- [Task statement]:
Scan the entries below and count the lines holding the string "device". Supply only the number.

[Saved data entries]
*** Begin section ***

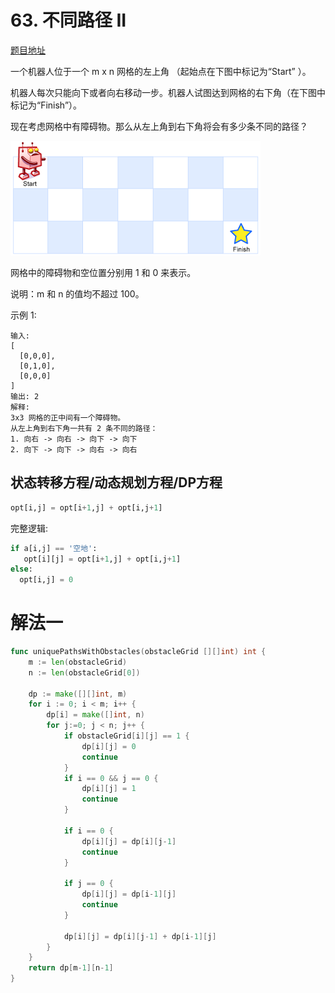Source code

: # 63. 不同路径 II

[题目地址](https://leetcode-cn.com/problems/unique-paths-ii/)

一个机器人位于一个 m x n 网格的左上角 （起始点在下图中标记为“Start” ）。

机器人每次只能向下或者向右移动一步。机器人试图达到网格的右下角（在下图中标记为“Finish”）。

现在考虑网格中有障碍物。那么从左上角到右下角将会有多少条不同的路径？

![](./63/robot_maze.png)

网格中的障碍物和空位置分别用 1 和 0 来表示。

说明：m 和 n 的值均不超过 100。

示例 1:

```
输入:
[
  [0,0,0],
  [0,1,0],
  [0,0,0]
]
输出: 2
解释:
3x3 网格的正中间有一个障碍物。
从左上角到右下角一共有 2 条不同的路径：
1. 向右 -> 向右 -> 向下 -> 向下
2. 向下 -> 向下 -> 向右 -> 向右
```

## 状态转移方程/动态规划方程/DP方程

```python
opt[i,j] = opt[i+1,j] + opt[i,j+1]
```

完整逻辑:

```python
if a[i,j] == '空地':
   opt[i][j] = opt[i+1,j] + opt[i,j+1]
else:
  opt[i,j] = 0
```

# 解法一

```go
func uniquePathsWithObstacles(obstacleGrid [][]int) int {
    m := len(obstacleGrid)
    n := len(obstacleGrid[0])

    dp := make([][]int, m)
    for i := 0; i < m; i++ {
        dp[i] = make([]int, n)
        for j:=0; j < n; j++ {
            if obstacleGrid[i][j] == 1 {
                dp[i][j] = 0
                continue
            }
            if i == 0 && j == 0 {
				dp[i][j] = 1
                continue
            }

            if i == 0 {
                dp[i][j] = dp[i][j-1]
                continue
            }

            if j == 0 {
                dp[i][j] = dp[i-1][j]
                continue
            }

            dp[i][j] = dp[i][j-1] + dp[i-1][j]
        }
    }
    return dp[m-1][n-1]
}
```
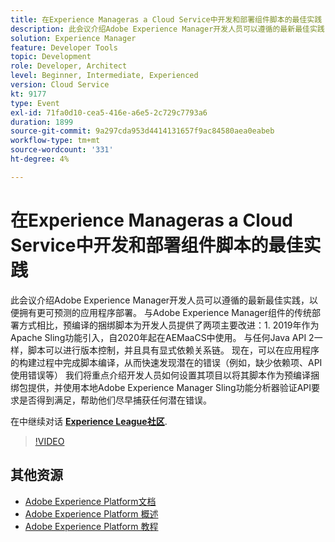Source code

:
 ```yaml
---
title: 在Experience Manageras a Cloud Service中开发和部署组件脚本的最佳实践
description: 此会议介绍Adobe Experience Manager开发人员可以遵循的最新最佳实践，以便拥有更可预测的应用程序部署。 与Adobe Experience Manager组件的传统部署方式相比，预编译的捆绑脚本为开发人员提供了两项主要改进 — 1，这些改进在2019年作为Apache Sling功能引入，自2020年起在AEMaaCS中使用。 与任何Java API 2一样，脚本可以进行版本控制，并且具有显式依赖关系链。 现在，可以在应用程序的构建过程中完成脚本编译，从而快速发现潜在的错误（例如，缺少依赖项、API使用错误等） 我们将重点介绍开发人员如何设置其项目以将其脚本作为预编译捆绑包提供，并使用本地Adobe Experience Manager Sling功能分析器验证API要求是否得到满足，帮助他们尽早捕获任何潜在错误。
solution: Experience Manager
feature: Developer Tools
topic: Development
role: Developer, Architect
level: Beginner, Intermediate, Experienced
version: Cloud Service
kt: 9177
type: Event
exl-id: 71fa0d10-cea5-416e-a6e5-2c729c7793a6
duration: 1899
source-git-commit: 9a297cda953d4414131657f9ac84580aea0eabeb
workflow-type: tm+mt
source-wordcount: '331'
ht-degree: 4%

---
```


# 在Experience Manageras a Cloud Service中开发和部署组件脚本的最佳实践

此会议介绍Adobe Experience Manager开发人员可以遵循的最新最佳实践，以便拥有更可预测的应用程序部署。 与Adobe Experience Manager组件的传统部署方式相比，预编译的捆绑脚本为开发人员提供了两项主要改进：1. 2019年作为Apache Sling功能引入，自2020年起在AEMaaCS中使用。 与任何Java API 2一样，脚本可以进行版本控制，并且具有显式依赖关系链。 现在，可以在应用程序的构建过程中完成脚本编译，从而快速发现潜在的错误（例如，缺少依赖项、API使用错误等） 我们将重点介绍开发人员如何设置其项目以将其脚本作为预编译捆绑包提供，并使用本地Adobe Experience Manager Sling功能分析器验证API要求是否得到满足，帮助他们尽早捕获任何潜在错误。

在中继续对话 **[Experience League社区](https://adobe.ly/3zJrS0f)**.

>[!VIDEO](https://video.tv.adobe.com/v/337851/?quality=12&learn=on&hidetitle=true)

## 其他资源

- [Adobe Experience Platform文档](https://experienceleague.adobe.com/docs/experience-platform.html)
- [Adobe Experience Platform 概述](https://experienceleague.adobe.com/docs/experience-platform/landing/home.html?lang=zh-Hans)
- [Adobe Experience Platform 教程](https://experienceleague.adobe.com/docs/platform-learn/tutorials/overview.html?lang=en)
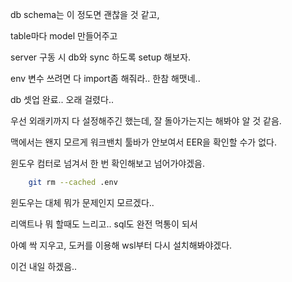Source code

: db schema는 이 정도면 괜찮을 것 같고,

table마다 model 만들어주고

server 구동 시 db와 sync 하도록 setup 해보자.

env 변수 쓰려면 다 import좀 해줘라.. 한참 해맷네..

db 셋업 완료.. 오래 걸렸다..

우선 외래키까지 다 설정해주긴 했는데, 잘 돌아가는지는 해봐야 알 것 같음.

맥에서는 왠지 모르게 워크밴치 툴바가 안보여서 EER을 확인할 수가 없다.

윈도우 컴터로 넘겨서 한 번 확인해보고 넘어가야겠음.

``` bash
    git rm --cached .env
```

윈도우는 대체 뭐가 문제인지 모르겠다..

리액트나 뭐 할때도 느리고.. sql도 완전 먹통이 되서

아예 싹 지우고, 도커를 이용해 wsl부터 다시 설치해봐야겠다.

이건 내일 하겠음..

*** End section ***
*** Begin section ***

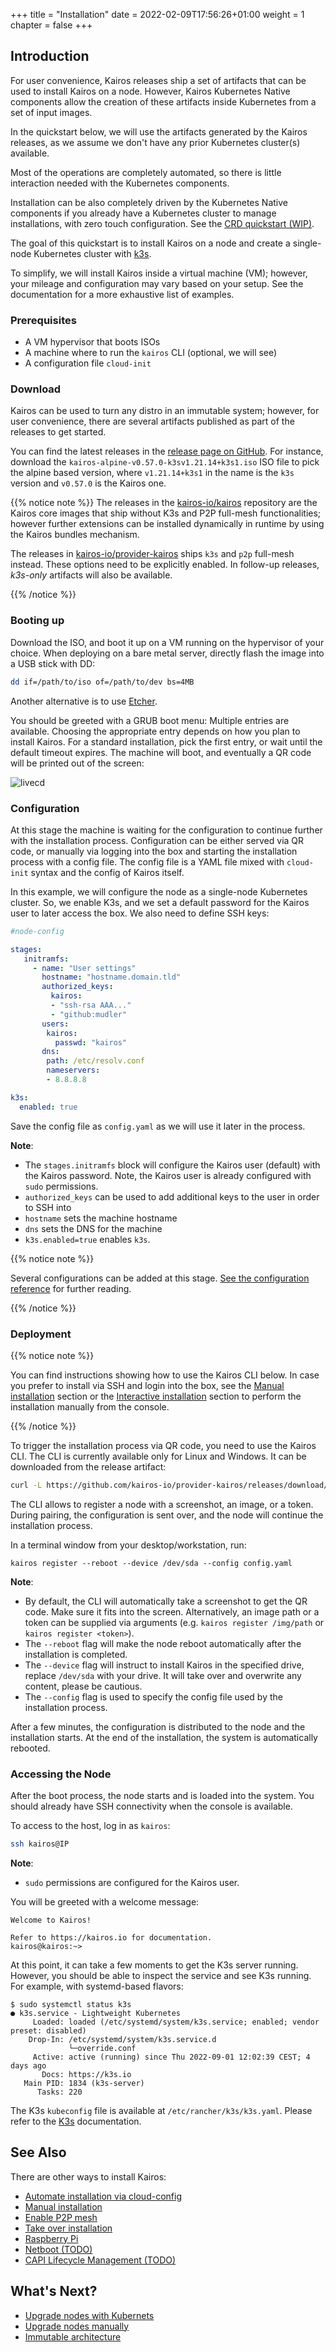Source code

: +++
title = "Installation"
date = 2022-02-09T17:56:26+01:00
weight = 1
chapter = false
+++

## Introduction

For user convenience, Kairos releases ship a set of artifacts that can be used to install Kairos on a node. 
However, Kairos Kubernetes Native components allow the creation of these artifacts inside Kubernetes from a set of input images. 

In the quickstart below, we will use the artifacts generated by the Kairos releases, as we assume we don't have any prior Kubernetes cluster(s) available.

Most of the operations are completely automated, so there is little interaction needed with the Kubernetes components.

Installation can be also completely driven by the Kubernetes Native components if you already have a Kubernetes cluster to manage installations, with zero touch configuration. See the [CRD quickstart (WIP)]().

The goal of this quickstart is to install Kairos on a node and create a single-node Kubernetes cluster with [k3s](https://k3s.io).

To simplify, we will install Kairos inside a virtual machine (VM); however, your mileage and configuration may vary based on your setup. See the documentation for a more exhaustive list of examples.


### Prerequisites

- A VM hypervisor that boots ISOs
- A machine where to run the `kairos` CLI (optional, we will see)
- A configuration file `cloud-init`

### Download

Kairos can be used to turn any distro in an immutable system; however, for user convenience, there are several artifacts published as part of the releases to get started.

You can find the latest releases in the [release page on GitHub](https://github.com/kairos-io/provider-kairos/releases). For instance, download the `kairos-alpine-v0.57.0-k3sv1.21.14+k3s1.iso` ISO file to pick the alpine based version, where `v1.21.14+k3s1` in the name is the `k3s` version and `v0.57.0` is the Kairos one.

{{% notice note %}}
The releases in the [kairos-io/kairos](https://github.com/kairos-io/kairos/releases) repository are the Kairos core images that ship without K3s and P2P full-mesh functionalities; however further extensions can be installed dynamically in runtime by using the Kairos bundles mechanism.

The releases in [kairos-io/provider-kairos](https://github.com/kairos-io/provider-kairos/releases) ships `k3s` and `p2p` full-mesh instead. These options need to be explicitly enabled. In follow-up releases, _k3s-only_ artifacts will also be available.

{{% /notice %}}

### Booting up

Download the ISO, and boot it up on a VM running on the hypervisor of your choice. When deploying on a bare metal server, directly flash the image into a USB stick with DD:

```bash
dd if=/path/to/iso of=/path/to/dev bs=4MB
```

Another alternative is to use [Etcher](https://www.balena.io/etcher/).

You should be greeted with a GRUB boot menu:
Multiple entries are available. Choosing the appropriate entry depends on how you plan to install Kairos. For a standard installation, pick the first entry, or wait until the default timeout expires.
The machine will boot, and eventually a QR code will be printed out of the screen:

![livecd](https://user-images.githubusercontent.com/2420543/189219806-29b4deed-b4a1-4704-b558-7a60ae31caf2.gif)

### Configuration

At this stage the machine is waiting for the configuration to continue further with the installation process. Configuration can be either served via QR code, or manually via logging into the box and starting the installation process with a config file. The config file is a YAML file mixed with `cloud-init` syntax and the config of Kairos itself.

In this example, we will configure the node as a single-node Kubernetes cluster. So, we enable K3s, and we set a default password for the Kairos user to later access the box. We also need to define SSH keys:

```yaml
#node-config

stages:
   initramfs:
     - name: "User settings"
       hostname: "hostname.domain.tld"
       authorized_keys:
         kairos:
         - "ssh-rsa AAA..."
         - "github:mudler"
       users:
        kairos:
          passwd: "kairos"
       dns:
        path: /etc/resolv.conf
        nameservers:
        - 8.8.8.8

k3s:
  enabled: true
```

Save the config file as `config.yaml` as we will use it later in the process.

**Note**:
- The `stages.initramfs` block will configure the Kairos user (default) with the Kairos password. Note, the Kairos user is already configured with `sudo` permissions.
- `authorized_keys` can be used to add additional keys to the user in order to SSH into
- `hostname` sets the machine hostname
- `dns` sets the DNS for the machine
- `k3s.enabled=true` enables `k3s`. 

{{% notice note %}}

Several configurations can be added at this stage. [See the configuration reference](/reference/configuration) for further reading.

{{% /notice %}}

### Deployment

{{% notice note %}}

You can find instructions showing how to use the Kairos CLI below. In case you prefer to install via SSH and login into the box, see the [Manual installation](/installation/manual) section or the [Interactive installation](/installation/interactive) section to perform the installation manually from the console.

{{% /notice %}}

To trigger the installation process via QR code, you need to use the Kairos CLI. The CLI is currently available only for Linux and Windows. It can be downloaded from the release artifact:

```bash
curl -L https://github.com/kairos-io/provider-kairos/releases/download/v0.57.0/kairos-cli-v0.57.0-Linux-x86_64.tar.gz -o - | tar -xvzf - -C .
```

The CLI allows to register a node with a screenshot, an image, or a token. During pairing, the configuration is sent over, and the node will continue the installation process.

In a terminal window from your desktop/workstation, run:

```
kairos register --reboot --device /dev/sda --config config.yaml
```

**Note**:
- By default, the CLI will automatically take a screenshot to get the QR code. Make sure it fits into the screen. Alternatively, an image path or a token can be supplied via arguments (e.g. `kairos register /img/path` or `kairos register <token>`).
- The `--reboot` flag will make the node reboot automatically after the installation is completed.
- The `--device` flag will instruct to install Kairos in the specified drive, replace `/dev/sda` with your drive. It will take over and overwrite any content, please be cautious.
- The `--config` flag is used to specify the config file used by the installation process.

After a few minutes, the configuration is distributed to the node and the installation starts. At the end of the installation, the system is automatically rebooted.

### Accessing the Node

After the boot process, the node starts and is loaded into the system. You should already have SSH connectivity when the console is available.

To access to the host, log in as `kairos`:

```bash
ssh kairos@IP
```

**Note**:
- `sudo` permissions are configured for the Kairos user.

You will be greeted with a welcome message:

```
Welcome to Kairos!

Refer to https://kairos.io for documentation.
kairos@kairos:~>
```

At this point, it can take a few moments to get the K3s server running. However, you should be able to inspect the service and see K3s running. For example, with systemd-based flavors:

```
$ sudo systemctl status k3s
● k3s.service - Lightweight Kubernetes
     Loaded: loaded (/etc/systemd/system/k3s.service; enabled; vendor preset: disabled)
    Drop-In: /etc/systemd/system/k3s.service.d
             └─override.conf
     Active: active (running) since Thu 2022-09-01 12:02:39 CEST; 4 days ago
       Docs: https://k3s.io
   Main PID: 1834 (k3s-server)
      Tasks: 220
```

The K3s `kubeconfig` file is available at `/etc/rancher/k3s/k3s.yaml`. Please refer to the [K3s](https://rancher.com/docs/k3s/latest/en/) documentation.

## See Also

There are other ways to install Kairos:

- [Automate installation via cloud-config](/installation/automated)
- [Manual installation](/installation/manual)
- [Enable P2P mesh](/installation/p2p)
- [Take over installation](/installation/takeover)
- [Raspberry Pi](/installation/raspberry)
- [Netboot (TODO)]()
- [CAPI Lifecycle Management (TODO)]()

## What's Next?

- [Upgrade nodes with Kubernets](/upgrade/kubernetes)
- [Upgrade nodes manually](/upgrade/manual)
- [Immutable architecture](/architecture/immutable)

*** End section ***
*** Begin section ***

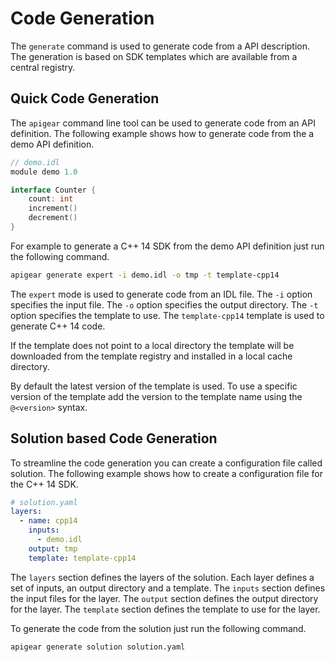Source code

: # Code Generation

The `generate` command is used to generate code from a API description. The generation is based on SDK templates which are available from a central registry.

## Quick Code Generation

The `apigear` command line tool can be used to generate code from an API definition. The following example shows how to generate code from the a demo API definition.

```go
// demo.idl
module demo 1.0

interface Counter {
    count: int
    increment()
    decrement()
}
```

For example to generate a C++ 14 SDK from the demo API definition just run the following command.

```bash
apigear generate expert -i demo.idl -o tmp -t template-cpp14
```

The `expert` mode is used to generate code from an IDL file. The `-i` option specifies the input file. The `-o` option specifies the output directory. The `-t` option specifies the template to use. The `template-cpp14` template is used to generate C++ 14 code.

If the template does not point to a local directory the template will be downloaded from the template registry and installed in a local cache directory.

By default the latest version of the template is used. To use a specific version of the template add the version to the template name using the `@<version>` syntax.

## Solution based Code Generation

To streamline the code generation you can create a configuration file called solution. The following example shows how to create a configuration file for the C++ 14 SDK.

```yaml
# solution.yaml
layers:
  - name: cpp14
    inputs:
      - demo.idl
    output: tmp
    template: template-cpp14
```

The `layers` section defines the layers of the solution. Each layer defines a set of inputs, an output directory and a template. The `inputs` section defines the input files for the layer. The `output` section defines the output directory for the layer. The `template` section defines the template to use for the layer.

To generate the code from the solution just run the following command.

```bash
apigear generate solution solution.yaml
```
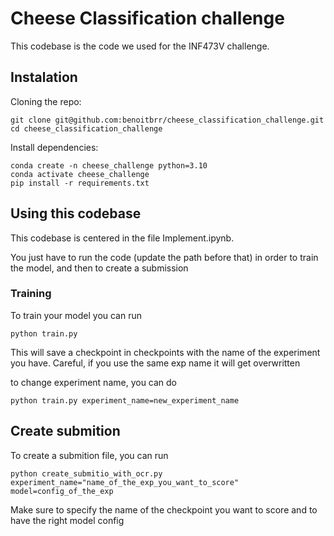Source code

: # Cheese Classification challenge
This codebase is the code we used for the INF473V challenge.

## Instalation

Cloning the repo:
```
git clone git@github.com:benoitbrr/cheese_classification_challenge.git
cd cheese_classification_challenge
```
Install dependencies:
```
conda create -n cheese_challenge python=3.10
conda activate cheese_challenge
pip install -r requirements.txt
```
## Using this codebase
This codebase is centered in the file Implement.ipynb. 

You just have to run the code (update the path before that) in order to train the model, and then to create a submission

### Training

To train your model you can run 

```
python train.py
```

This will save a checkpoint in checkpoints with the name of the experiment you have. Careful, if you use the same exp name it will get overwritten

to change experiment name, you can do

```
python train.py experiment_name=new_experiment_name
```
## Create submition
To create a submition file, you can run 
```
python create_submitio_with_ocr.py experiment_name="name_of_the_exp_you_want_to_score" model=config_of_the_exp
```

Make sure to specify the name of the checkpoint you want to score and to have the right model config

*** End section ***

- [Answer below]:
2